ATLANTA JOURNAL CONSTITUTION: POLITICS
By Patricia Murphy | Oct 18, 2023
The House speaker drama in Washington may be getting the headlines, but voters in Georgia are already going to the polls for elections happening here on Nov. 7.
Yes, this November. Even the biggest politicos among us can get tripped up by off-year elections like the ones happening now. But make no mistake that local races can have a bigger impact on your day-to-day life than a House speaker race ever will. That’s why I always encourage people to, “Think globally, vote locally.”
One city that won’t be voting at all is Gainesville, where so few candidates filed to run for the upcoming city council and school board races that the election was officially canceled since the races were already decided.
Gainesville Mayor Sam Couvillon, who was reelected in 2022, said the lack of candidates is distressing. “If you follow social media, people always like to hate the mayor and council members and say, ‘We need to vote them out.’ And then when we had an option for three people to be opposed, nobody ran against them.”
Couvillion said he always encourages people to run for office. “I say there’s no shame in losing, there’s only shame in not putting yourself out there.”

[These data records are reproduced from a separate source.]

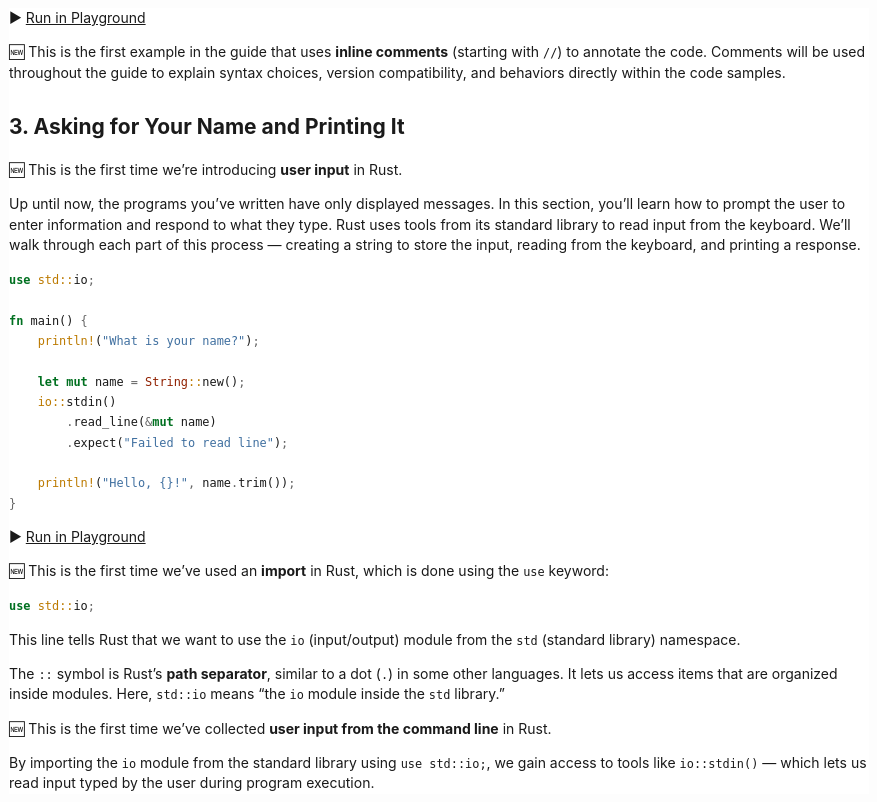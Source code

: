 ▶️ [Run in Playground](https://play.rust-lang.org/?version=stable&mode=debug&edition=2024&code=fn+main%28%29+%7B%0D%0A++++let+message+%3D+%22Hello%2C+world%21%22%3B%0D%0A%0D%0A++++%2F%2F+Traditional+style+%E2%80%94+compatible+with+all+versions+of+Rust%0D%0A++++println%21%28%22%7B%7D%22%2C+message%29%3B%0D%0A%0D%0A++++%2F%2F+Shorthand+style+%E2%80%94+requires+Rust+1.58+or+newer%0D%0A++++println%21%28%22%7Bmessage%7D%22%29%3B%0D%0A%7D)

🆕 This is the first example in the guide that uses **inline comments** (starting with `//`) to annotate the code. Comments will be used throughout the guide to explain syntax choices, version compatibility, and behaviors directly within the code samples.

## 3. Asking for Your Name and Printing It

🆕 This is the first time we’re introducing **user input** in Rust.

Up until now, the programs you’ve written have only displayed messages. In this section, you’ll learn how to prompt the user to enter information and respond to what they type. Rust uses tools from its standard library to read input from the keyboard. We’ll walk through each part of this process — creating a string to store the input, reading from the keyboard, and printing a response.

```rust
use std::io;

fn main() {
    println!("What is your name?");

    let mut name = String::new();
    io::stdin()
        .read_line(&mut name)
        .expect("Failed to read line");

    println!("Hello, {}!", name.trim());
}
```
▶️ [Run in Playground](https://play.rust-lang.org/?version=stable&mode=debug&edition=2024&code=use+std%3A%3Aio%3B%0D%0A%0D%0Afn+main%28%29+%7B%0D%0A++++println%21%28%22What+is+your+name%3F%22%29%3B%0D%0A%0D%0A++++let+mut+name+%3D+String%3A%3Anew%28%29%3B%0D%0A++++io%3A%3Astdin%28%29%0D%0A++++++++.read_line%28%26mut+name%29%0D%0A++++++++.expect%28%22Failed+to+read+line%22%29%3B%0D%0A%0D%0A++++println%21%28%22Hello%2C+%7B%7D%21%22%2C+name.trim%28%29%29%3B%0D%0A%7D)

🆕 This is the first time we’ve used an **import** in Rust, which is done using the `use` keyword:

```rust
use std::io;
```

This line tells Rust that we want to use the `io` (input/output) module from the `std` (standard library) namespace.

The `::` symbol is Rust’s **path separator**, similar to a dot (`.`) in some other languages. It lets us access items that are organized inside modules. Here, `std::io` means “the `io` module inside the `std` library.”

🆕 This is the first time we’ve collected **user input from the command line** in Rust.

By importing the `io` module from the standard library using `use std::io;`, we gain access to tools like `io::stdin()` — which lets us read input typed by the user during program execution.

State Rep. Teri Anulewicz, D-Smyrna, said she noticed multiple local offices in Cobb County go unchallenged as well, including in Smyrna. “I do worry that it’s a harbinger of just a general sense of disengagement in the electoral process,” she said.
You can check your polling location and voter registration status on your MyVoter page at the Secretary of State’s office, and come back to AJC.com, where we’ll have more information about individual candidates closer to the election.
Until then, remember that your mayor, city council, and other local leaders will be making crucial decisions for your family and your community, whether we ever have a Speaker of the House in America again or not.